Recipe for Barmakiyya[22]

It is made with a hen, pigeons, doves, small birds or lamb. Take what you have of them, after cleaning, and cut up and put in a pot with salt, an onion, pepper, coriander and lavender or cinnamon, some murri naqî ', and oil. Put it on a gentle fire until it is nearly done and the sauce is dried. Take it out and fry it in fresh oil without overdoing it, and leave it aside. Then take fine flour and semolina, make a well-made dough with leaven, and if it has some oil it will be more flavorful. Then roll out from it a flatbread and put inside it the fried and cooked meat of these birds, cover it with another flatbread and stick the ends together. Put it in the oven, and when the bread is done, take it out. It is very good on journeys. You might make it with fish and that can be used for journeying too.

The Preparation of Bilâ ja

Take the meat of young, plump sheep, without bones or tendons -- rather, pieces of its meat and its fat, waist, intestines, liver, heart and belly. Cut all this in very small pieces and put them in a pot with salt, a piece of onion, coriander, oil and a little murri naqî '. Put it on a moderate fire and cook it until it is done. Remove it from the fire, strain off the sauce, and fry [the meat] in a tajine with plenty of oil until it is browned. Then put it in another pan and pour over it as much as necessary of the fat and broth in which it cooked. Break over it enough eggs and add pepper, coriander, and lavender, and sprinkle it with peeled, split almonds, color it with saffron to taste, and beat it until it is mixed. Pour on plenty of oil and bury inside it as many eggyolks as possible, put it in the oven and leave it there until the broth is dried and the top is browned, and take it out. This recipe for bilâ ja is the one that used to be made in the West, such as Cordoba and Marrakesh and the lands between them.

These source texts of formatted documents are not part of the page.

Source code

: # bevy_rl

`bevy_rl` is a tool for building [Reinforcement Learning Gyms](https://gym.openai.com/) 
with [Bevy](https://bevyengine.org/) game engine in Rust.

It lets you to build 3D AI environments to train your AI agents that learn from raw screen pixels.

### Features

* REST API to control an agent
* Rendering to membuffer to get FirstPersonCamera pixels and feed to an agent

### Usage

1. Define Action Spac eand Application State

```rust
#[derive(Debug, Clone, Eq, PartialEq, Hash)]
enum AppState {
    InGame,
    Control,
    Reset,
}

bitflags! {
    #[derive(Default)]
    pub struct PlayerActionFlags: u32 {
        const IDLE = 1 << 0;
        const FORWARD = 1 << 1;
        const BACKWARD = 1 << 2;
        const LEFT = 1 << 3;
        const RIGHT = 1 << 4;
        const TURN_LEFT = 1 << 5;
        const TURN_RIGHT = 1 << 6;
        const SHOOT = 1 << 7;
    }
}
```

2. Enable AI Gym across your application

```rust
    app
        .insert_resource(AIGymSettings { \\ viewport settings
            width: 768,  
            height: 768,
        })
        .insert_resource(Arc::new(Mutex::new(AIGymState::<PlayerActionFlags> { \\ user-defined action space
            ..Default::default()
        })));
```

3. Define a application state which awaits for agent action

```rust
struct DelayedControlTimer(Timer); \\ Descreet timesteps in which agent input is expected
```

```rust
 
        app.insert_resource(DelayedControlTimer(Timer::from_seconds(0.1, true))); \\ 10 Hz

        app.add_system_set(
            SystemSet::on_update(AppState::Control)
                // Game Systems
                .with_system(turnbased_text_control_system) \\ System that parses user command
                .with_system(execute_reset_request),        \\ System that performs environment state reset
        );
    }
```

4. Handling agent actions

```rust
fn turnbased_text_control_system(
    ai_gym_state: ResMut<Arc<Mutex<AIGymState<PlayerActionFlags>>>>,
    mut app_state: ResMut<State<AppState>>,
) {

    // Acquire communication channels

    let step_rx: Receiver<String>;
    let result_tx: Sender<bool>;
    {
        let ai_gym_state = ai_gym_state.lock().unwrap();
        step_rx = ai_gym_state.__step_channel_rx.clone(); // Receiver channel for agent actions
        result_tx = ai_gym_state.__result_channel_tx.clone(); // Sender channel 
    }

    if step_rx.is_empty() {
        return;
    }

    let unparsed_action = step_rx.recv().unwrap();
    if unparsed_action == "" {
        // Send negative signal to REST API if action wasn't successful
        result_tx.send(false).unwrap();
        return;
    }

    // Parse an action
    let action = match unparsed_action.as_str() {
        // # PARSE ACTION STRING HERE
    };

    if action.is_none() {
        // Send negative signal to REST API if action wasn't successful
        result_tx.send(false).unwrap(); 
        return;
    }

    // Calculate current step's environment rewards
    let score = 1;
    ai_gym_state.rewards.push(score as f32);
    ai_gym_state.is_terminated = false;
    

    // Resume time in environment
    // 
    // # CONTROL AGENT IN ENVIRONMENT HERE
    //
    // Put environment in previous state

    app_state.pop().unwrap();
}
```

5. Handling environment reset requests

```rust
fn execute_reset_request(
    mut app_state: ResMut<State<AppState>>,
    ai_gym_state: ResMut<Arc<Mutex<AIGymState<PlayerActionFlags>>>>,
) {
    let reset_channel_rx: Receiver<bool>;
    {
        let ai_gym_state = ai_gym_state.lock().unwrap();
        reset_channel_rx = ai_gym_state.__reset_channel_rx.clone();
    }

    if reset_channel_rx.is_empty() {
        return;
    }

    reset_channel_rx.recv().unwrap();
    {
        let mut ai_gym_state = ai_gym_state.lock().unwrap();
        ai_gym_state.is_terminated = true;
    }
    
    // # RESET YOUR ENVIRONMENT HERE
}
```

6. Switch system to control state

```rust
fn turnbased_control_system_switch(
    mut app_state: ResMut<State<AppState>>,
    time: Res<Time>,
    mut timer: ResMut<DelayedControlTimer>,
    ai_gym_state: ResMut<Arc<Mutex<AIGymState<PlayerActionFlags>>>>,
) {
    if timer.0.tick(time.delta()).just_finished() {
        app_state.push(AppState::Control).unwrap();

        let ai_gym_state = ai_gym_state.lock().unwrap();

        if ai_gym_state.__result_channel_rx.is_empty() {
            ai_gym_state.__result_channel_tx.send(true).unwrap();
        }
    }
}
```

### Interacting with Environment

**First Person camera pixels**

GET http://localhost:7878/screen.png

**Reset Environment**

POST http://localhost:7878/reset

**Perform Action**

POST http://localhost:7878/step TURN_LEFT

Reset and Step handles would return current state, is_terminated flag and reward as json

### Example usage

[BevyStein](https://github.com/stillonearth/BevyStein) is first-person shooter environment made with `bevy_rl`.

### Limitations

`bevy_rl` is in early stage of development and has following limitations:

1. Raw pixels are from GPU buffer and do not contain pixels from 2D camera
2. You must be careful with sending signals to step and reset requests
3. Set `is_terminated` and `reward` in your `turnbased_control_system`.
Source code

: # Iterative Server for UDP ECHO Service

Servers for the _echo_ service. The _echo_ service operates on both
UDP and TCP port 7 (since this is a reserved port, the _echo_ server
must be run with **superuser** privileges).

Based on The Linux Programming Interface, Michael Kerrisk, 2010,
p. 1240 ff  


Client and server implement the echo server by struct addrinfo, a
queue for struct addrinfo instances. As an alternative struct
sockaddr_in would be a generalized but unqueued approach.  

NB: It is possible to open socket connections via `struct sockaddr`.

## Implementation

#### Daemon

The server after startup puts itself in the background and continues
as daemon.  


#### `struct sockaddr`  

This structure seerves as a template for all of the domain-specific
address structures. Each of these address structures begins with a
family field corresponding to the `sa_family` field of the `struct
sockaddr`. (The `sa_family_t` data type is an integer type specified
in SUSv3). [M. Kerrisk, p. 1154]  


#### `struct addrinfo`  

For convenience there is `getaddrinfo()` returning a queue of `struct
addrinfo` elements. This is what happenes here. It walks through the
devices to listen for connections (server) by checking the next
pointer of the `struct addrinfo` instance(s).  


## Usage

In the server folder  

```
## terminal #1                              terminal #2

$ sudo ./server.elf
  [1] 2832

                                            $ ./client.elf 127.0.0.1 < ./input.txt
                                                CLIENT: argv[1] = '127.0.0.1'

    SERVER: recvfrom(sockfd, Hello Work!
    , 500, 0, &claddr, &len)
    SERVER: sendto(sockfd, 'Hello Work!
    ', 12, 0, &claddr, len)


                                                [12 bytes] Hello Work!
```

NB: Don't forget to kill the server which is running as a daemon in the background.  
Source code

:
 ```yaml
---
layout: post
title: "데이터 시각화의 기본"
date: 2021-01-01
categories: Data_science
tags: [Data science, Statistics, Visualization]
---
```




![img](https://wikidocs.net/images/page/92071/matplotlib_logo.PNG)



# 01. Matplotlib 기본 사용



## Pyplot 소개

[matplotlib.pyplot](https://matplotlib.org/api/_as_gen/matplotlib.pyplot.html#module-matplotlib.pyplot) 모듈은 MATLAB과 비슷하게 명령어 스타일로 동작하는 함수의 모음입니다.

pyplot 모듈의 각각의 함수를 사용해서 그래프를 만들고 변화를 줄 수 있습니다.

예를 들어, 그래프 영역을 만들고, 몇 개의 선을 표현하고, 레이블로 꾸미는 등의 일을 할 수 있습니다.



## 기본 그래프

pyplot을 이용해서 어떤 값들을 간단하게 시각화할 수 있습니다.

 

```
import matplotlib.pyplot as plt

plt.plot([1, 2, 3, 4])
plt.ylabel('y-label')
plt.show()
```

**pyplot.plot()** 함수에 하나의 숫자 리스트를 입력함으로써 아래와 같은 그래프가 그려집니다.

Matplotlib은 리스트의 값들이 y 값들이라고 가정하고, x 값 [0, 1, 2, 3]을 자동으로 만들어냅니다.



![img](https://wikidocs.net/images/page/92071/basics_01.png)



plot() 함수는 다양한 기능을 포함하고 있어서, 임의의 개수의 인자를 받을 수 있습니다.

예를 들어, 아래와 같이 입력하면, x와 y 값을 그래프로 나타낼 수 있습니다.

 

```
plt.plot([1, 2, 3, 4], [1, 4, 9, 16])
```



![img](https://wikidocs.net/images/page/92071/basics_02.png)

A Dish With Prunes (Ijjâ s)[23]

Take fat young lamb, cut it up and put it in a pot with salt, pepper, coriander, a little cumin, saffron, and sufficient vinegar and oil. Put it on the fire and when it is almost done, throw in " cow's eyes" [prunes] candied and steeped in vinegar. Cook it in the pot, then cover the contents of the pot with all this and leave it until its surface is cold and clarified. Then take it down [from the fire] into a dish, break eggyolks and garnish the dish with them and with meatballs, sprinkle with fine spices and present it. If you wish to put in place of mint juice the juice of rue, celery or clove basil, [24] from each of these will come another dish.